[Plain-text document sources]
•••
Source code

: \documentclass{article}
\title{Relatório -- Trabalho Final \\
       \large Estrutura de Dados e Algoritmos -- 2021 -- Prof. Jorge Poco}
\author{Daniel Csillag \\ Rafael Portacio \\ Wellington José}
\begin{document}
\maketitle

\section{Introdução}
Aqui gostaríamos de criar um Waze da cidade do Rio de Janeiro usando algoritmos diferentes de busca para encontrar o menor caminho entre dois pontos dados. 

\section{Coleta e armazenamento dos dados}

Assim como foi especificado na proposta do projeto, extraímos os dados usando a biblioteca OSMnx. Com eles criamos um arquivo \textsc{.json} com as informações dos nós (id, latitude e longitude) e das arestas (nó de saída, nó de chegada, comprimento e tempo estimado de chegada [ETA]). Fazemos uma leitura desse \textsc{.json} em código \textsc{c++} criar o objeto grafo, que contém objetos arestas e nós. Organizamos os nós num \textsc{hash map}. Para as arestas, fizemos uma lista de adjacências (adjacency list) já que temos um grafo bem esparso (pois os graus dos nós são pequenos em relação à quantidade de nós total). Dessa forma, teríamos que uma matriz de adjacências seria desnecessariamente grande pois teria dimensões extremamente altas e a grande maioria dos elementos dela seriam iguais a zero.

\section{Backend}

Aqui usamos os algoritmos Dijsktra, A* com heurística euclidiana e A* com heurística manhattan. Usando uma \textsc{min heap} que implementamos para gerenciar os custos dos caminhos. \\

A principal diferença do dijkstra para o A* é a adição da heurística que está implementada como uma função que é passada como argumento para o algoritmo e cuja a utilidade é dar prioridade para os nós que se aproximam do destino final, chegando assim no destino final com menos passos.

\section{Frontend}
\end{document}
•••
■ Work instructions ■
Having read the entries, output all of them verbatim.

■ Solution ■
Source code

: \documentclass{article}
\title{Relatório -- Trabalho Final \\
       \large Estrutura de Dados e Algoritmos -- 2021 -- Prof. Jorge Poco}
\author{Daniel Csillag \\ Rafael Portacio \\ Wellington José}
\begin{document}
\maketitle

\section{Introdução}
Aqui gostaríamos de criar um Waze da cidade do Rio de Janeiro usando algoritmos diferentes de busca para encontrar o menor caminho entre dois pontos dados. 

\section{Coleta e armazenamento dos dados}

Assim como foi especificado na proposta do projeto, extraímos os dados usando a biblioteca OSMnx. Com eles criamos um arquivo \textsc{.json} com as informações dos nós (id, latitude e longitude) e das arestas (nó de saída, nó de chegada, comprimento e tempo estimado de chegada [ETA]). Fazemos uma leitura desse \textsc{.json} em código \textsc{c++} criar o objeto grafo, que contém objetos arestas e nós. Organizamos os nós num \textsc{hash map}. Para as arestas, fizemos uma lista de adjacências (adjacency list) já que temos um grafo bem esparso (pois os graus dos nós são pequenos em relação à quantidade de nós total). Dessa forma, teríamos que uma matriz de adjacências seria desnecessariamente grande pois teria dimensões extremamente altas e a grande maioria dos elementos dela seriam iguais a zero.

\section{Backend}

Aqui usamos os algoritmos Dijsktra, A* com heurística euclidiana e A* com heurística manhattan. Usando uma \textsc{min heap} que implementamos para gerenciar os custos dos caminhos. \\

A principal diferença do dijkstra para o A* é a adição da heurística que está implementada como uma função que é passada como argumento para o algoritmo e cuja a utilidade é dar prioridade para os nós que se aproximam do destino final, chegando assim no destino final com menos passos.

\section{Frontend}
\end{document}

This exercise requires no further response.